┌────────
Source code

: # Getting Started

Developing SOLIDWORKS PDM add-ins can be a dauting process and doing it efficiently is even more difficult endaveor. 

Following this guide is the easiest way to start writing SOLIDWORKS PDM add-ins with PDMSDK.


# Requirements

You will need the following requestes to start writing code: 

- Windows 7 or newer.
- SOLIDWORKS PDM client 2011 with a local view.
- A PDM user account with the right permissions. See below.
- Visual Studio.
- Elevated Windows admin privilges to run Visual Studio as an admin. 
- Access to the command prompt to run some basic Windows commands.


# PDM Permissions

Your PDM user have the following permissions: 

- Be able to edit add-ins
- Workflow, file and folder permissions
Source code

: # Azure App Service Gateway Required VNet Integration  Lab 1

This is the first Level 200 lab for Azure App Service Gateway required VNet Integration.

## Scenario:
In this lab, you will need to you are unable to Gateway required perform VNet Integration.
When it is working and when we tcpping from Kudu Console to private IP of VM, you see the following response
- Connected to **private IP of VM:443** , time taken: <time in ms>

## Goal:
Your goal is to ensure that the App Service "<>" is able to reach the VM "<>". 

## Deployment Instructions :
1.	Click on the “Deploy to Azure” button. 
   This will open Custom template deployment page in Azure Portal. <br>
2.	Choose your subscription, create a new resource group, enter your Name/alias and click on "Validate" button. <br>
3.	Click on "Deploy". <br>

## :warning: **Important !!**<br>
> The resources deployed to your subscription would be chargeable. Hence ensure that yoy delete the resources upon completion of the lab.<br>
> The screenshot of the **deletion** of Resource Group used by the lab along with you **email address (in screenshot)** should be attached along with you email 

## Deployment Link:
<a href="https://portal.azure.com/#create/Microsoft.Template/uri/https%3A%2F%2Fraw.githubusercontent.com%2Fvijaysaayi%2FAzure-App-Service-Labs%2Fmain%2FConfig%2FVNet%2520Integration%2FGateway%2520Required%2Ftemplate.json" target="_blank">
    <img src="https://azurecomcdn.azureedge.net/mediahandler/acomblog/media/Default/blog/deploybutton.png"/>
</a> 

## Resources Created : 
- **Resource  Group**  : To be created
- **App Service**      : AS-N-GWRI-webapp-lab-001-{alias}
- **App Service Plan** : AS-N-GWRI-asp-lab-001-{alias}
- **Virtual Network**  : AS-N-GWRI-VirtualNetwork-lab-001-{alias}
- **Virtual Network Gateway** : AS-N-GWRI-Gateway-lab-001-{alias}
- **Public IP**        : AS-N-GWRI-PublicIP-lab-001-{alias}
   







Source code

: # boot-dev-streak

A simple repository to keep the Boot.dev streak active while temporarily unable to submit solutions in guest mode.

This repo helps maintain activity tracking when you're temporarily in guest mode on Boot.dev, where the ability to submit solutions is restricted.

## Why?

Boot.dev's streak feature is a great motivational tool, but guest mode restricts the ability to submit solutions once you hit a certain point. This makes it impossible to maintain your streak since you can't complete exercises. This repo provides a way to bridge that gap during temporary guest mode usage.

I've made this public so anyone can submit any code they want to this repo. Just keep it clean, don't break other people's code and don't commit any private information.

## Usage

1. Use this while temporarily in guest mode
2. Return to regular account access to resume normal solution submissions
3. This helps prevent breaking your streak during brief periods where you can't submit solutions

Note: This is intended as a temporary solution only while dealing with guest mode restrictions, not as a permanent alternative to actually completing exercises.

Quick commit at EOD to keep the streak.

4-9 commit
└────────
> _Required work_
Wherever the string "need" appears in the listing above, show the whole line.

> _Response to this task_
You will need the following requestes to start writing code: 
In this lab, you will need to you are unable to Gateway required perform VNet Integration.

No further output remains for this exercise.